Mainframe Meets 'The Office'
BBCWatcher writes "Tom Foremski (a.k.a. Silicon Valley Watcher) claims that IBM is doing some guerilla marketing for the mainframe. The three videos, now on YouTube, show how IBM allegedly trains new mainframe salespeople, in the style of the BBC's "The Office." IBM's videos arrive in the midst of a Microsoft "Office" controversy. Microsoft was not amused when somebody leaked internal training videos from 2004 that feature Ricky Gervais, The Office man himself. Gervais wasn't happy either."
This article has NOTHING to do with a comibinatin of Reboot and The Office
Remember the Enron "Why" campaign? When corporations have so much dead wood wandering the halls that this sort of stuff begins to emerge, you should expect mass layoffs. I don't like being the pessimist, but I'll need this on the record when I say I told you so.

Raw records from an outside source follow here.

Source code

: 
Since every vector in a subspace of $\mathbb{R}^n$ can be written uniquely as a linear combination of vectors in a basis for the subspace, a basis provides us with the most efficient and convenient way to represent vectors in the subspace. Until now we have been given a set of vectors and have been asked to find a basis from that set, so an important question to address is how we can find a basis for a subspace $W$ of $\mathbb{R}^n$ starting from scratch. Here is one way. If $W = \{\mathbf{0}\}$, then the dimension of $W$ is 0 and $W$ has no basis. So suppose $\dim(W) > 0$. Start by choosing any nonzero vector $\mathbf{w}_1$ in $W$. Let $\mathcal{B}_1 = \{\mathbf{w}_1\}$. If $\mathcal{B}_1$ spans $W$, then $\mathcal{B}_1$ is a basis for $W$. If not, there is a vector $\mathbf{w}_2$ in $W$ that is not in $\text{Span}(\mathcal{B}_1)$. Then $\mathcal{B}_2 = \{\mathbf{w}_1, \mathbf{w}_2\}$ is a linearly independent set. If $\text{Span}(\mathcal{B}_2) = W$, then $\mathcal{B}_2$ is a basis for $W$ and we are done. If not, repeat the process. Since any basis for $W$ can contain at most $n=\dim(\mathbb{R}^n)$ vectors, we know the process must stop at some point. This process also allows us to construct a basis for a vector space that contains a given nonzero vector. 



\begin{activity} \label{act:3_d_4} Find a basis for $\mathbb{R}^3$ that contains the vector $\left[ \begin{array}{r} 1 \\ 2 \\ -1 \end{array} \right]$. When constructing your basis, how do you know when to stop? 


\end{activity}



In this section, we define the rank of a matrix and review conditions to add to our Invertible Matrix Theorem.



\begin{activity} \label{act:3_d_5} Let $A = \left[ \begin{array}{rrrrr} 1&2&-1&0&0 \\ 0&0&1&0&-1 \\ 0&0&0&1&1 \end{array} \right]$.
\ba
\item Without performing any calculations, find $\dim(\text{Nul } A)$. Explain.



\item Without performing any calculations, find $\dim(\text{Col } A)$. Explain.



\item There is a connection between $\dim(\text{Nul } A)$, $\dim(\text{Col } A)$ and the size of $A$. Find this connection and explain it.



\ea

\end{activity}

Lurking at the bottom of the gravity well, getting old
I am so out of touch with the funny bone in this type of humor. I had to google for Ricky Gervais to find out who he is. I know some of my friends love the Office but... I tried to watch that "Microsoft video" and wanted to snooze after five minutes. The IBM one was even faster.
Ricky Gervaise is brilliant at what he does, but I'm in the same position as you and can't really appreciate it. Slightly different reason though - I find comedy that makes me squirm hard to watch. The Office (UK, I've never seen the US version) is very cutting and accurate for so many places. Trouble is, being in those places makes me want to squirm and so seeing it reproduced on screen also makes me want to squirm.
Cheers,
Ian
Mainframes are absolutely competitive. The main reason why people have stuck with mainframes is IO bandwidth. The PC solutions (even clustered) just can't touch the channel architecture, and never have been able to.
The second main reason why people go with mainframes is that it's more cost-effective to centralize your compute resources in one system, when it comes to maintenance, for many solutions. One single rack or so is a heck of a lot easier to maintain than a Beowulf cluster of boxes, particularly if the latter are scattered.
So yes, for certain niches, mainframes are the way to go.
The best way to predict the future is to create it. - Peter Drucker.